◆ To do:
Do not repeat pictures. Repeat exactly the lines of the listing below from its first line through the line with "inpath '/opt/module/datas/dept.txt' into table".

◆ Records shown:
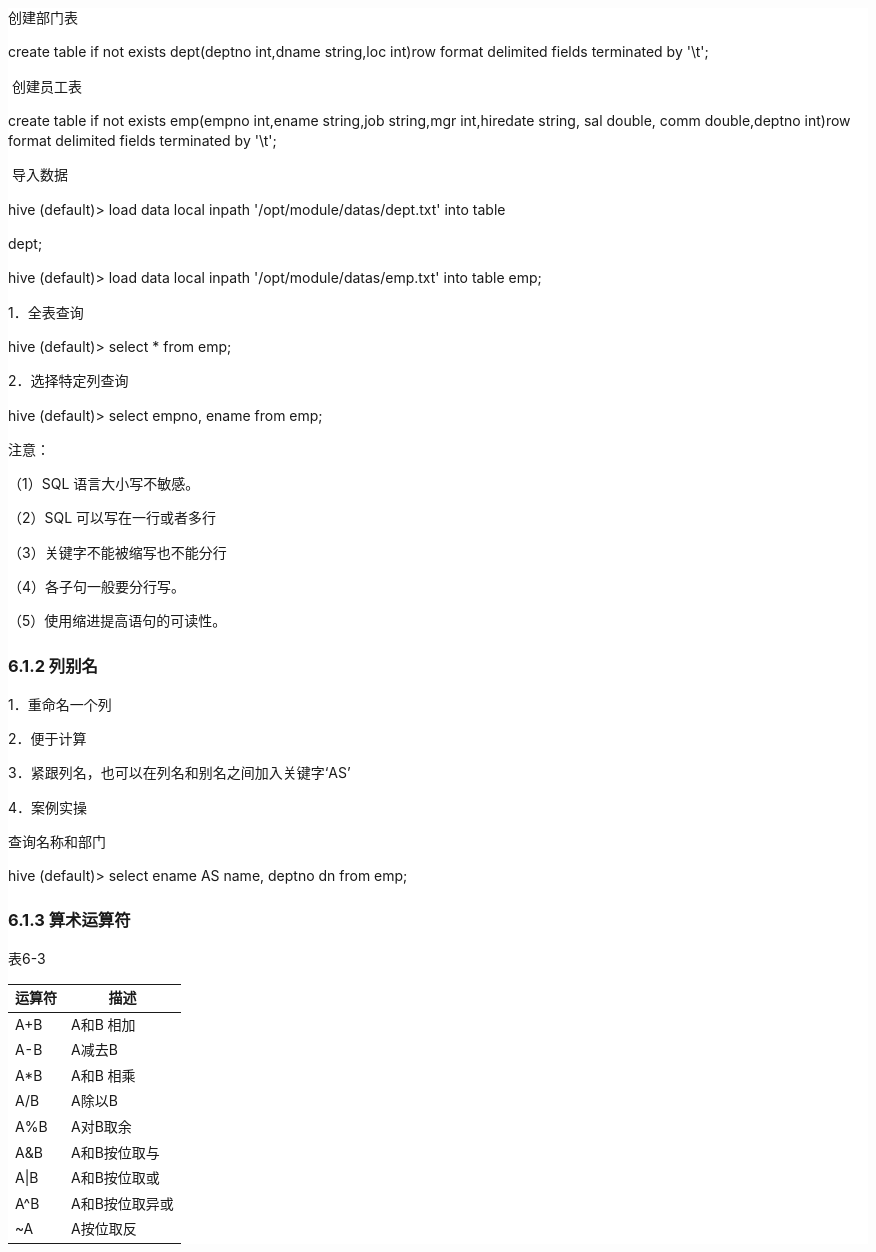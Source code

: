 创建部门表

create table if not exists dept(deptno int,dname string,loc int)row format delimited fields terminated by '\t';

​		创建员工表

create table if not exists emp(empno int,ename string,job string,mgr int,hiredate string, sal double, comm double,deptno int)row format delimited fields terminated by '\t';

​		导入数据

hive (default)> load data local inpath '/opt/module/datas/dept.txt' into table

dept;

hive (default)> load data local inpath '/opt/module/datas/emp.txt' into table emp;

1．全表查询

hive (default)> select * from emp;

2．选择特定列查询

hive (default)> select empno, ename from emp;

注意：

（1）SQL 语言大小写不敏感。 

（2）SQL 可以写在一行或者多行

（3）关键字不能被缩写也不能分行

（4）各子句一般要分行写。

（5）使用缩进提高语句的可读性。

### **6.1.2 列别名**

1．重命名一个列

2．便于计算

3．紧跟列名，也可以在列名和别名之间加入关键字‘AS’ 

4．案例实操

查询名称和部门

hive (default)> select ename AS name, deptno dn from emp;

### **6.1.3 算术运算符**

表6-3

| 运算符 | 描述           |
| ------ | -------------- |
| A+B    | A和B 相加      |
| A-B    | A减去B         |
| A*B    | A和B 相乘      |
| A/B    | A除以B         |
| A%B    | A对B取余       |
| A&B    | A和B按位取与   |
| A\|B   | A和B按位取或   |
| A^B    | A和B按位取异或 |
| ~A     | A按位取反      |
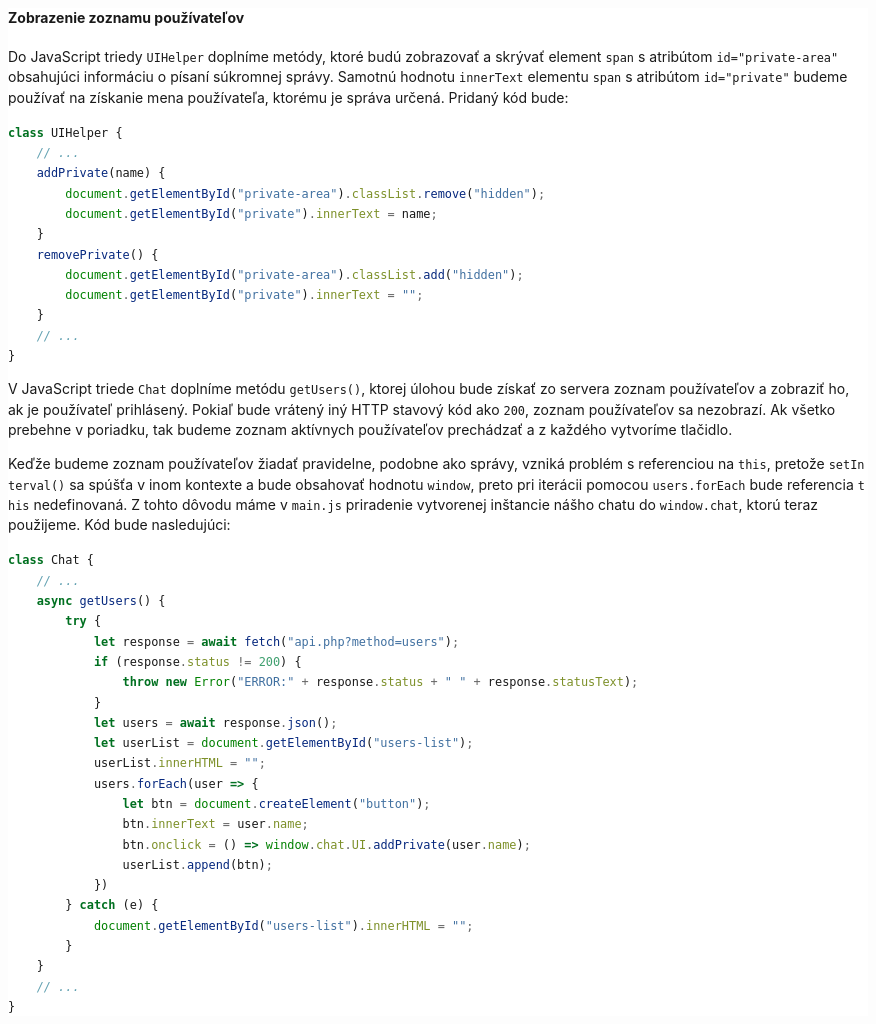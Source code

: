 #### Zobrazenie zoznamu používateľov 

Do JavaScript triedy `UIHelper` doplníme metódy, ktoré budú zobrazovať a skrývať element `span` s atribútom `id="private-area"` obsahujúci informáciu o písaní súkromnej správy. Samotnú hodnotu `innerText` elementu `span` s atribútom `id="private"` budeme používať na získanie mena používateľa, ktorému je správa určená. Pridaný kód bude:

```javascript
class UIHelper {
    // ...
    addPrivate(name) {
        document.getElementById("private-area").classList.remove("hidden");
        document.getElementById("private").innerText = name;
    }
    removePrivate() {
        document.getElementById("private-area").classList.add("hidden");
        document.getElementById("private").innerText = "";
    }
    // ...
}
```

V JavaScript triede `Chat` doplníme metódu `getUsers()`, ktorej úlohou bude získať zo servera zoznam používateľov a zobraziť ho, ak je používateľ prihlásený. Pokiaľ bude vrátený iný HTTP stavový kód ako `200`, zoznam používateľov sa nezobrazí. Ak všetko prebehne v poriadku, tak budeme zoznam aktívnych používateľov prechádzať a z každého vytvoríme tlačidlo.

Keďže budeme zoznam používateľov žiadať pravidelne, podobne ako správy, vzniká problém s referenciou na `this`, pretože `setInterval()` sa spúšťa v inom kontexte a bude obsahovať hodnotu `window`, preto pri iterácii pomocou `users.forEach` bude referencia `this` nedefinovaná. Z tohto dôvodu máme v `main.js` priradenie vytvorenej inštancie nášho chatu do `window.chat`, ktorú teraz použijeme. Kód bude nasledujúci:

```javascript
class Chat {
    // ...
    async getUsers() {
        try {
            let response = await fetch("api.php?method=users");
            if (response.status != 200) {
                throw new Error("ERROR:" + response.status + " " + response.statusText);
            }
            let users = await response.json();
            let userList = document.getElementById("users-list");
            userList.innerHTML = "";
            users.forEach(user => {
                let btn = document.createElement("button");
                btn.innerText = user.name;
                btn.onclick = () => window.chat.UI.addPrivate(user.name);
                userList.append(btn);
            })
        } catch (e) {
            document.getElementById("users-list").innerHTML = "";
        }
    }
    // ...
}
```
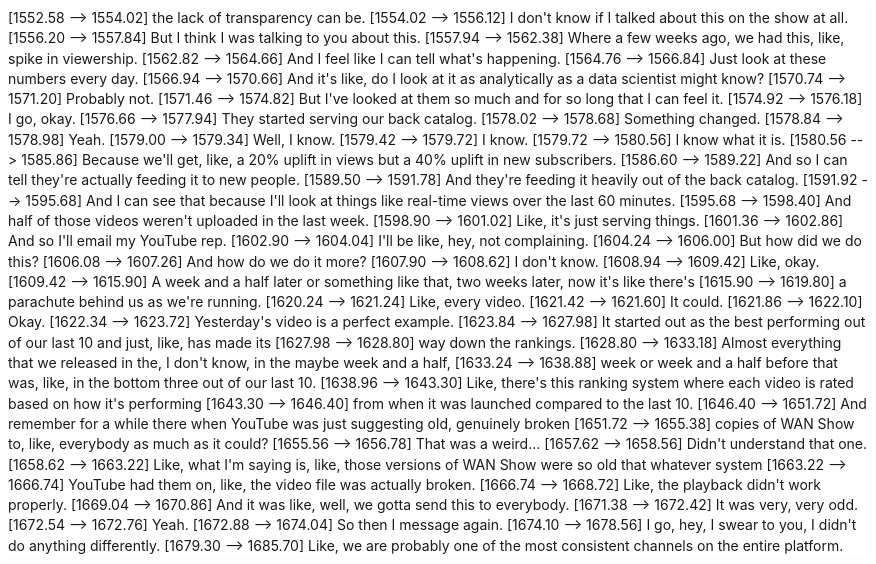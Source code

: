 [1552.58 --> 1554.02]  the lack of transparency can be.
[1554.02 --> 1556.12]  I don't know if I talked about this on the show at all.
[1556.20 --> 1557.84]  But I think I was talking to you about this.
[1557.94 --> 1562.38]  Where a few weeks ago, we had this, like, spike in viewership.
[1562.82 --> 1564.66]  And I feel like I can tell what's happening.
[1564.76 --> 1566.84]  Just look at these numbers every day.
[1566.94 --> 1570.66]  And it's like, do I look at it as analytically as a data scientist might know?
[1570.74 --> 1571.20]  Probably not.
[1571.46 --> 1574.82]  But I've looked at them so much and for so long that I can feel it.
[1574.92 --> 1576.18]  I go, okay.
[1576.66 --> 1577.94]  They started serving our back catalog.
[1578.02 --> 1578.68]  Something changed.
[1578.84 --> 1578.98]  Yeah.
[1579.00 --> 1579.34]  Well, I know.
[1579.42 --> 1579.72]  I know.
[1579.72 --> 1580.56]  I know what it is.
[1580.56 --> 1585.86]  Because we'll get, like, a 20% uplift in views but a 40% uplift in new subscribers.
[1586.60 --> 1589.22]  And so I can tell they're actually feeding it to new people.
[1589.50 --> 1591.78]  And they're feeding it heavily out of the back catalog.
[1591.92 --> 1595.68]  And I can see that because I'll look at things like real-time views over the last 60 minutes.
[1595.68 --> 1598.40]  And half of those videos weren't uploaded in the last week.
[1598.90 --> 1601.02]  Like, it's just serving things.
[1601.36 --> 1602.86]  And so I'll email my YouTube rep.
[1602.90 --> 1604.04]  I'll be like, hey, not complaining.
[1604.24 --> 1606.00]  But how did we do this?
[1606.08 --> 1607.26]  And how do we do it more?
[1607.90 --> 1608.62]  I don't know.
[1608.94 --> 1609.42]  Like, okay.
[1609.42 --> 1615.90]  A week and a half later or something like that, two weeks later, now it's like there's
[1615.90 --> 1619.80]  a parachute behind us as we're running.
[1620.24 --> 1621.24]  Like, every video.
[1621.42 --> 1621.60]  It could.
[1621.86 --> 1622.10]  Okay.
[1622.34 --> 1623.72]  Yesterday's video is a perfect example.
[1623.84 --> 1627.98]  It started out as the best performing out of our last 10 and just, like, has made its
[1627.98 --> 1628.80]  way down the rankings.
[1628.80 --> 1633.18]  Almost everything that we released in the, I don't know, in the maybe week and a half,
[1633.24 --> 1638.88]  week or week and a half before that was, like, in the bottom three out of our last 10.
[1638.96 --> 1643.30]  Like, there's this ranking system where each video is rated based on how it's performing
[1643.30 --> 1646.40]  from when it was launched compared to the last 10.
[1646.40 --> 1651.72]  And remember for a while there when YouTube was just suggesting old, genuinely broken
[1651.72 --> 1655.38]  copies of WAN Show to, like, everybody as much as it could?
[1655.56 --> 1656.78]  That was a weird...
[1657.62 --> 1658.56]  Didn't understand that one.
[1658.62 --> 1663.22]  Like, what I'm saying is, like, those versions of WAN Show were so old that whatever system
[1663.22 --> 1666.74]  YouTube had them on, like, the video file was actually broken.
[1666.74 --> 1668.72]  Like, the playback didn't work properly.
[1669.04 --> 1670.86]  And it was like, well, we gotta send this to everybody.
[1671.38 --> 1672.42]  It was very, very odd.
[1672.54 --> 1672.76]  Yeah.
[1672.88 --> 1674.04]  So then I message again.
[1674.10 --> 1678.56]  I go, hey, I swear to you, I didn't do anything differently.
[1679.30 --> 1685.70]  Like, we are probably one of the most consistent channels on the entire platform.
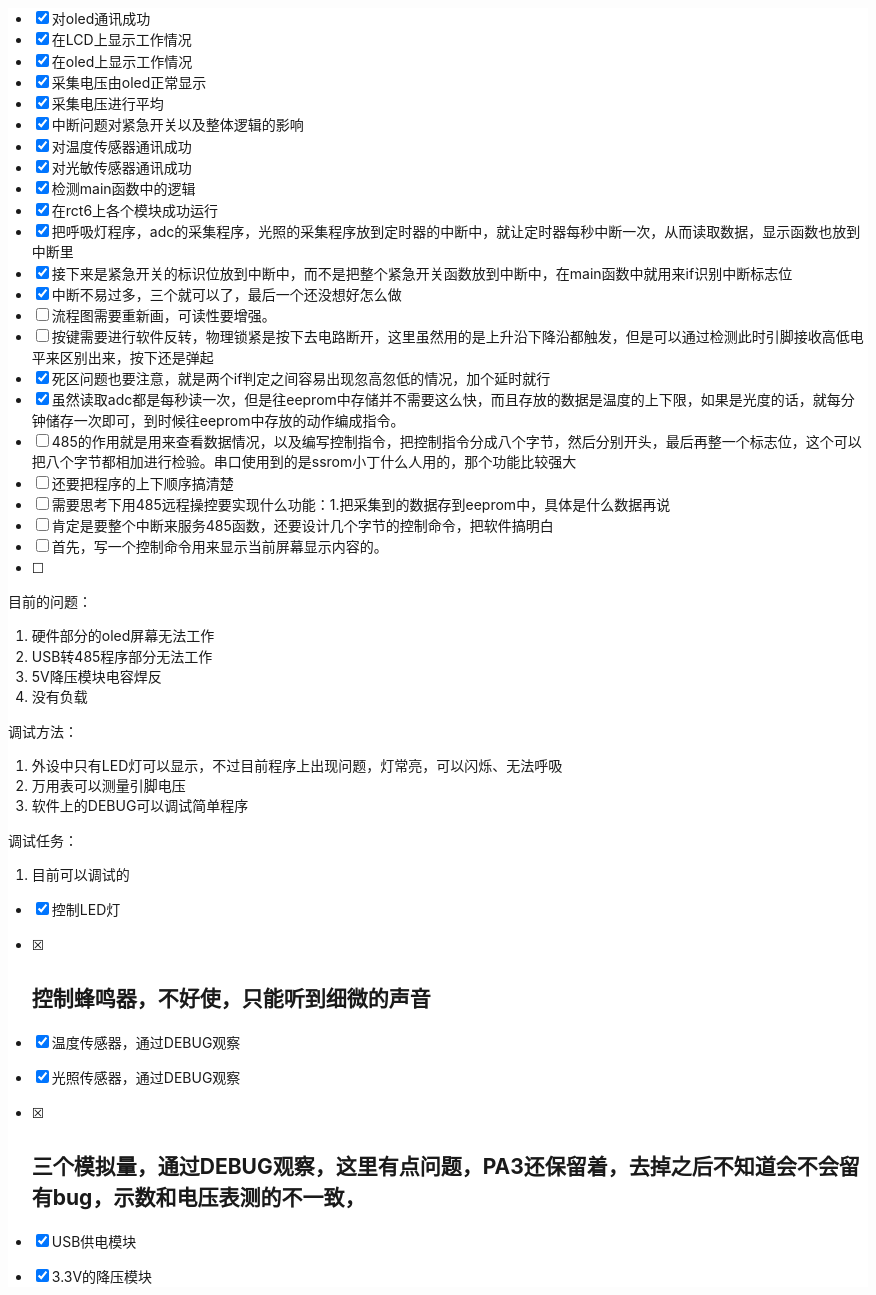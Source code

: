 - [x] 对oled通讯成功
- [x] 在LCD上显示工作情况
- [x] 在oled上显示工作情况
- [x] 采集电压由oled正常显示
- [x] 采集电压进行平均
- [x] 中断问题对紧急开关以及整体逻辑的影响
- [x] 对温度传感器通讯成功
- [x] 对光敏传感器通讯成功 
- [x] 检测main函数中的逻辑
- [x] 在rct6上各个模块成功运行
- [x] 把呼吸灯程序，adc的采集程序，光照的采集程序放到定时器的中断中，就让定时器每秒中断一次，从而读取数据，显示函数也放到中断里
- [x] 接下来是紧急开关的标识位放到中断中，而不是把整个紧急开关函数放到中断中，在main函数中就用来if识别中断标志位
- [x] 中断不易过多，三个就可以了，最后一个还没想好怎么做
- [ ] 流程图需要重新画，可读性要增强。
- [ ] 按键需要进行软件反转，物理锁紧是按下去电路断开，这里虽然用的是上升沿下降沿都触发，但是可以通过检测此时引脚接收高低电平来区别出来，按下还是弹起
- [x] 死区问题也要注意，就是两个if判定之间容易出现忽高忽低的情况，加个延时就行
- [x] 虽然读取adc都是每秒读一次，但是往eeprom中存储并不需要这么快，而且存放的数据是温度的上下限，如果是光度的话，就每分钟储存一次即可，到时候往eeprom中存放的动作编成指令。
- [ ] 485的作用就是用来查看数据情况，以及编写控制指令，把控制指令分成八个字节，然后分别开头，最后再整一个标志位，这个可以把八个字节都相加进行检验。串口使用到的是ssrom小丁什么人用的，那个功能比较强大
- [ ] 还要把程序的上下顺序搞清楚
- [ ] 需要思考下用485远程操控要实现什么功能：1.把采集到的数据存到eeprom中，具体是什么数据再说
- [ ] 肯定是要整个中断来服务485函数，还要设计几个字节的控制命令，把软件搞明白
- [ ] 首先，写一个控制命令用来显示当前屏幕显示内容的。
- [ ] 





目前的问题：

1. 硬件部分的oled屏幕无法工作
2. USB转485程序部分无法工作
3. 5V降压模块电容焊反
4. 没有负载

调试方法：

1. 外设中只有LED灯可以显示，不过目前程序上出现问题，灯常亮，可以闪烁、无法呼吸
2. 万用表可以测量引脚电压
3. 软件上的DEBUG可以调试简单程序

调试任务：

1. 目前可以调试的

- [x] 控制LED灯

- [x] ## 控制蜂鸣器，不好使，只能听到细微的声音

- [x] 温度传感器，通过DEBUG观察

- [x] 光照传感器，通过DEBUG观察

- [x] ## 三个模拟量，通过DEBUG观察，这里有点问题，PA3还保留着，去掉之后不知道会不会留有bug，示数和电压表测的不一致，

- [x] USB供电模块

- [x] 3.3V的降压模块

◆ Answer space:
Source code

: 创建部门表

create table if not exists dept(deptno int,dname string,loc int)row format delimited fields terminated by '\t';

​		创建员工表

create table if not exists emp(empno int,ename string,job string,mgr int,hiredate string, sal double, comm double,deptno int)row format delimited fields terminated by '\t';

​		导入数据

hive (default)> load data local inpath '/opt/module/datas/dept.txt' into table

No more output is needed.